Mais cette situation n’a rien de très surprenant. Cela fait des années qu’Amnesty International recueille des éléments sur la situation critique des droits humains dans ce pays. Au mois d’octobre 2013, nous avons signalé que la crise menaçait en publiant un rapport qui montrait l’étendue sans précédent des violations des droits humains commises en République centrafricaine depuis que la Seleka a pris le pouvoir.
Au début de novembre, nous avons publié des images satellite où l’on voyait clairement, en couleur, les traces de centaines de maisons incendiées dont les habitants ont été contraints à un déplacement massif.

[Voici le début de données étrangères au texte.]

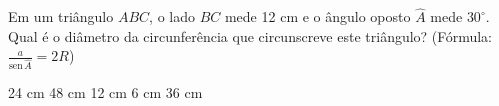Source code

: Em um triângulo $ABC$, o lado $BC$ mede 12 cm e o ângulo oposto $\hat{A}$ mede $30^\circ$. Qual é o diâmetro da circunferência que circunscreve este triângulo? (Fórmula: $\frac{a}{\text{sen}\,\hat{A}} = 2R$)

\parbox{\linewidth}{

24 cm
48 cm
12 cm
6 cm
36 cm

}





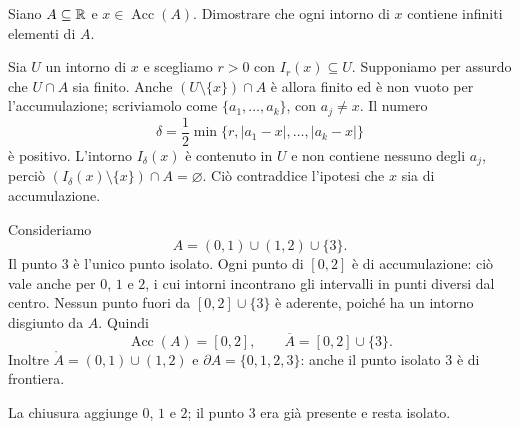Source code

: \begin{esercizio}
Siano $A\subseteq\mathbb{R}$ e $x\in\operatorname{Acc}(A)$. Dimostrare che ogni intorno di $x$ contiene infiniti elementi di $A$.
\end{esercizio}
\begin{svolgimento}
Sia $U$ un intorno di $x$ e scegliamo $r>0$ con $I_r(x)\subseteq U$. Supponiamo per assurdo che $U\cap A$ sia finito. Anche $(U\setminus\{x\})\cap A$ è allora finito ed è non vuoto per l'accumulazione; scriviamolo come $\{a_1,\ldots,a_k\}$, con $a_j\ne x$. Il numero
\[
\delta=\frac12\min\{r,|a_1-x|,\ldots,|a_k-x|\}
\]
è positivo. L'intorno $I_\delta(x)$ è contenuto in $U$ e non contiene nessuno degli $a_j$, perciò $(I_\delta(x)\setminus\{x\})\cap A=\varnothing$. Ciò contraddice l'ipotesi che $x$ sia di accumulazione.
\end{svolgimento}

\begin{esempio}
Consideriamo
\[
A=(0,1)\cup(1,2)\cup\{3\}.
\]
Il punto $3$ è l'unico punto isolato. Ogni punto di $[0,2]$ è di accumulazione: ciò vale anche per $0$, $1$ e $2$, i cui intorni incontrano gli intervalli in punti diversi dal centro. Nessun punto fuori da $[0,2]\cup\{3\}$ è aderente, poiché ha un intorno disgiunto da $A$. Quindi
\[
\operatorname{Acc}(A)=[0,2],\qquad
\overline A=[0,2]\cup\{3\}.
\]
Inoltre $\mathring A=(0,1)\cup(1,2)$ e $\partial A=\{0,1,2,3\}$: anche il punto isolato $3$ è di frontiera.
\end{esempio}

\begin{schema}
\par\smallskip La chiusura aggiunge $0$, $1$ e $2$; il punto $3$ era già presente e resta isolato.
\end{schema}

Personne n’est tenu de rendre des comptes ni pour les faits antérieurs ni pour ceux qui se déroulent aujourd’hui. L’impunité règne sur tout le territoire.
Nous sommes témoins, en République centrafricaine, d’une situation catastrophique qui évolue vers un chaos encore plus total. Au moment où vous lisez ces lignes, des homicides sont commis, des femmes sont violées, des enfants sont recrutés de force pour combattre.
La décision que les dirigeants du monde entier vont devoir prendre n’est pas facile, mais elle est la seule issue possible. Il faut du courage et de la détermination pour ne pas fermer les yeux devant cette tragédie de plus en plus sanglante.
En République centrafricaine, des hommes, des femmes, des enfants sont au bord du gouffre, menacés par le risque d’un vaste massacre de civils.
Le monde doit réagir sans attendre. Toute tergiversation aurait des conséquences terribles.